MR analyses provided little evidence for genetically proxied inhibition of PCSK9 and BMI (Beta = −0.02, 95% CI = −0.042 to 0.002, P = 0.07, SD change in BMI per SD reduction in LDL-C, Supplementary table S20). However, genetically proxied inhibition of PCSK9 contributed significant alterations in Lp(a) (Beta = −0.08, 95% CI = −0.11 to −0.05, P = 2.97 × 10−7, SD change in Lp(a) per SD reduction in LDL-C) and a much greater extent in ApoB (Beta = −0.73, 95% CI = −0.78 to −0.67, P = 2.60 × 10−138, SD change in ApoB per SD reduction in LDL-C). Replication using PCSK9 pQTLs as genetic instruments on Lp(a) and ApoB provided similar estimates (Supplementary table S21-S22).
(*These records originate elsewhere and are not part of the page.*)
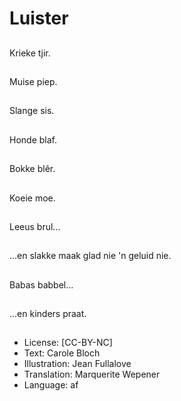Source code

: # Luister

##
Krieke tjir.

##
Muise piep.

##
Slange sis.

##
Honde blaf.

##
Bokke blêr.

##
Koeie moe.

##
Leeus brul...

##
...en slakke maak glad
nie 'n geluid nie.

##
Babas babbel...

##
...en kinders praat.

##

##
* License: [CC-BY-NC]
* Text: Carole Bloch
* Illustration: Jean Fullalove
* Translation: Marquerite Wepener
* Language: af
In addition, we examined the association between genetically proxied Lp(a) and ApoB levels on CAVS risk using independent genetic instruments across the genome (r2 < 0.001, P < 5 × 10−8). Following IVW MR results, there was a strong effect of genetically proxied Lp(a) (Beta = 0.26, 95% CI = 0.22–0.30, Supplementary table S23) and ApoB levels (Beta = 0.36, 95% CI = 0.24–0.48) on CAVS risk (Supplementary table S24).
We found that plasma Lp(a) levels partially mediated the total effect of genetically proxied inhibition of PCSK9 on CAVS (proportion mediated = 4.5%, P = 1.77 × 10−6), while lowering ApoB levels mainly mediated the association (mediation proportion: 55.9%, P = 9.56 × 10−9, Fig. 6).
Fig. 6
Mediation analysis of the effect of genetically proxied PCSK9 inhibition on calcific aortic valve stenosis via potential mediators.
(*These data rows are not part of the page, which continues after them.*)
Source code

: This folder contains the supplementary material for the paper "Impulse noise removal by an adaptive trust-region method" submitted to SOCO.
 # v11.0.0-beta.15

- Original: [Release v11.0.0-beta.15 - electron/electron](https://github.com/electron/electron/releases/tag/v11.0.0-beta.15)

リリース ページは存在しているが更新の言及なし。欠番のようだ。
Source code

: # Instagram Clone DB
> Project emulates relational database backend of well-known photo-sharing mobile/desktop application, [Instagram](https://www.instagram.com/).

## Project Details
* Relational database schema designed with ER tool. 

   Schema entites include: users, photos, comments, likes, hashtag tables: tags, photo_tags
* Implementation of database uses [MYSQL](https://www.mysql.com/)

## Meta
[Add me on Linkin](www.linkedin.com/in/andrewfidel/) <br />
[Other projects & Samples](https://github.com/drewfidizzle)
In replication analyses using PCSK9 cis-pQTLs as the genetic instruments, we evaluated whether Lp(a) or ApoB mediates the total effect of plasma level of PCSK9 protein on CAVS (Supplementary figure S4). We also found consistent results for plasma PCSK9 level and ApoB mainly mediated the total effect of PCSK9 levels on CAVS (proportion mediated = 69.1%, P = 1.86 × 10−7).